[Given data]
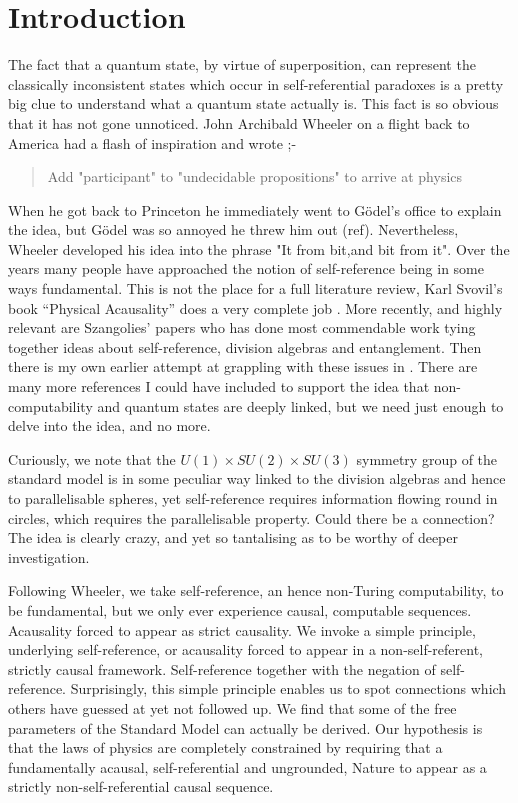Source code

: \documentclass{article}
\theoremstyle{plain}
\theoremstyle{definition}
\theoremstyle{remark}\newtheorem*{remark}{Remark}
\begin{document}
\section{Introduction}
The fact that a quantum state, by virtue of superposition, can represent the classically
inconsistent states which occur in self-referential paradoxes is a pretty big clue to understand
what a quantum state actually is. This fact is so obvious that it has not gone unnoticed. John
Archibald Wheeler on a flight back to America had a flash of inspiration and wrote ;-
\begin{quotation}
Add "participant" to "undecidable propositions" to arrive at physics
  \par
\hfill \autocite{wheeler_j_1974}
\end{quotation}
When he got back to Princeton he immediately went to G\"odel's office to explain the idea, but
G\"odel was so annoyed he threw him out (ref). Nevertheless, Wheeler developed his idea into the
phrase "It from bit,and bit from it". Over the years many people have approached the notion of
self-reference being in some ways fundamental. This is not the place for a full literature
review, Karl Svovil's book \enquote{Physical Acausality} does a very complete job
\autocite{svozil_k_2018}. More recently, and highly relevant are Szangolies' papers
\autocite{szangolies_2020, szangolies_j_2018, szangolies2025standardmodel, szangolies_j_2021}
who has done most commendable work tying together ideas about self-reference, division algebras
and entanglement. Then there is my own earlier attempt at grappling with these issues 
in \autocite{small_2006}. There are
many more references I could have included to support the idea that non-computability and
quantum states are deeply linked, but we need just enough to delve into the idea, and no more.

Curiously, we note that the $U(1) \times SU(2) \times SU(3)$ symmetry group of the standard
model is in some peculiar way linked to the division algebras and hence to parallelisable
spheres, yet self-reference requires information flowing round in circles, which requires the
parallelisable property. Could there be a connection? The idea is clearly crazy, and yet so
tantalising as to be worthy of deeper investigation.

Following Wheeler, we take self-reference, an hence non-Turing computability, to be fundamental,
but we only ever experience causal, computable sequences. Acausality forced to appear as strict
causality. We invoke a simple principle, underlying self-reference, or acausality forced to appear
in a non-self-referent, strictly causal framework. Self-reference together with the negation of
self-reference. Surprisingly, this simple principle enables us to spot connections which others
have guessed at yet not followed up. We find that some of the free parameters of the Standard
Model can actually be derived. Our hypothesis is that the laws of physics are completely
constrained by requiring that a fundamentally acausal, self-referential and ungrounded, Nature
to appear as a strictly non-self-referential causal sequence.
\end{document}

[To do]
State how many lines in the entries above hold the word "have", with no further text.

[Reply]
3